Mittwochskolloquium zur Psychiatriegeschichte

Welche Wurzeln haben institutioneller Zwang und Gewalt in der Kinderpsychiatrie und inwiefern sichern heutige Rahmenbedingungen die Selbstbestimmtheit von Kindern, Jugendlichen und Familien bei psychiatrischen Therapien? Diese Frage steht im Mittelpunkt eines Kolloquiums der Klinik für Psychiatrie, Psychotherapie und Psychosomatik des Kindes- und Jugendalters im GLG Martin Gropius Krankenhaus am 27. November.
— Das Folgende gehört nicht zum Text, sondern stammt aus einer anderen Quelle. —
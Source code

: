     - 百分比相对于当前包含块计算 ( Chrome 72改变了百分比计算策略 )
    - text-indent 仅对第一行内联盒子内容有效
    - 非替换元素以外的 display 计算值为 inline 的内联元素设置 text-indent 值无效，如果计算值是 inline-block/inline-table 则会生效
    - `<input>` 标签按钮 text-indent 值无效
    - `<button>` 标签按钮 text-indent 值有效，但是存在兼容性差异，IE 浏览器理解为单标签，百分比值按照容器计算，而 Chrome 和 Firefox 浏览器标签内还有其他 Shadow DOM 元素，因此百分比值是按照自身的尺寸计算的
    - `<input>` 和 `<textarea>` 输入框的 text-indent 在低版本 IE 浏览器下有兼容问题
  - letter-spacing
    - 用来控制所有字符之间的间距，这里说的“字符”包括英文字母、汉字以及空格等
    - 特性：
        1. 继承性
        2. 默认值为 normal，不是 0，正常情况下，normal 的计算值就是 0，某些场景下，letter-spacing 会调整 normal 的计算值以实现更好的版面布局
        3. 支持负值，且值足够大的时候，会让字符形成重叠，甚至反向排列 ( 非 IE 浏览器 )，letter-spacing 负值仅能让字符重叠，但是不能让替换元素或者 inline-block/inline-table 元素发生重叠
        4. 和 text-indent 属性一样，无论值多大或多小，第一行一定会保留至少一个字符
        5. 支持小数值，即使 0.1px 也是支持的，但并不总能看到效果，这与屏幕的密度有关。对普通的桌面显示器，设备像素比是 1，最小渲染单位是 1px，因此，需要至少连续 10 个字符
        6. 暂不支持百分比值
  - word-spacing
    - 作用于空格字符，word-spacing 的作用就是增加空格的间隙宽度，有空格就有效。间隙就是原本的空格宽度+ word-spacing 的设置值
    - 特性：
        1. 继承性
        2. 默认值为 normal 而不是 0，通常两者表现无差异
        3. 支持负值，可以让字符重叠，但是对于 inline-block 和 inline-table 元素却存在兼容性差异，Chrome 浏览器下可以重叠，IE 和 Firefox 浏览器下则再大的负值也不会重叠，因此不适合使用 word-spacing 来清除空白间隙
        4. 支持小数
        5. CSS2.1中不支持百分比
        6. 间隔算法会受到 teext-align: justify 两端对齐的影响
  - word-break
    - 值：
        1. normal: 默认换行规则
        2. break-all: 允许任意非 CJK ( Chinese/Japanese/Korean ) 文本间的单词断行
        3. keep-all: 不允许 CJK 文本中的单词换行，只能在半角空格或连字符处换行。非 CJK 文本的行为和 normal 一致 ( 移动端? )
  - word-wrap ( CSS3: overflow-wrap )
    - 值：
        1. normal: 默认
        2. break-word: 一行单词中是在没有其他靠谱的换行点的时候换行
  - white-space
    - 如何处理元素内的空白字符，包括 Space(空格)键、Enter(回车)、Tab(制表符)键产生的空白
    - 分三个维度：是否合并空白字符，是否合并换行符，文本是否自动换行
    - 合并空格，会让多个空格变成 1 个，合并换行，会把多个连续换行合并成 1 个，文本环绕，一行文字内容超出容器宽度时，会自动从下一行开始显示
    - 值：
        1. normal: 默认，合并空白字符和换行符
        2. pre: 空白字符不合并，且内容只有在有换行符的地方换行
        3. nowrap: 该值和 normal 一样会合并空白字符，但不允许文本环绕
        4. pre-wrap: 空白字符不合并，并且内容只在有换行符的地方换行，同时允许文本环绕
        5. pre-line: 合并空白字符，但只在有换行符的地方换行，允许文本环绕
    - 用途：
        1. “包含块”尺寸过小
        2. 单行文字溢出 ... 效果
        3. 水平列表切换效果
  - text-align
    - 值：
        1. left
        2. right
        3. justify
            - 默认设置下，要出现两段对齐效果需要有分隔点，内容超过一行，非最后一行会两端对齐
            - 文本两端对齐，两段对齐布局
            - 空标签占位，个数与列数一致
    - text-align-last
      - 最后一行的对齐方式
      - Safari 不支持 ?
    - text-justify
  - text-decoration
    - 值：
Anregungen zur Diskussion geben dabei Vorträge von Prof. Dr. Hubertus Adam, Chefarzt der Klinik, und Dr. Klaus Schepker, wissenschaftlicher Mitarbeiter des Universitätsklinikums Ulm, Klinik für Kinder- und Jugendpsychiatrie/Psychotherapie, ein bekannter Forscher und Medizinhistoriker auf dem Gebiet der Kinder- und Jugendpsychiatrie. Der Titel seines Vortrags lautet: „Psychiatriegeschichte:  Die Wurzeln der deutschen Nachkriegspsychiatrie – Das Anstaltswesen unter besonderer Berücksichtigung der Behandlung von Kindern und Jugendlichen in den 50er und 60er Jahren.“ Beginn der Veranstaltung ist um 15 Uhr, das Krankenhaus befindet sich in der Oderberger Straße 8 in Eberswalde. Der Eintritt ist frei.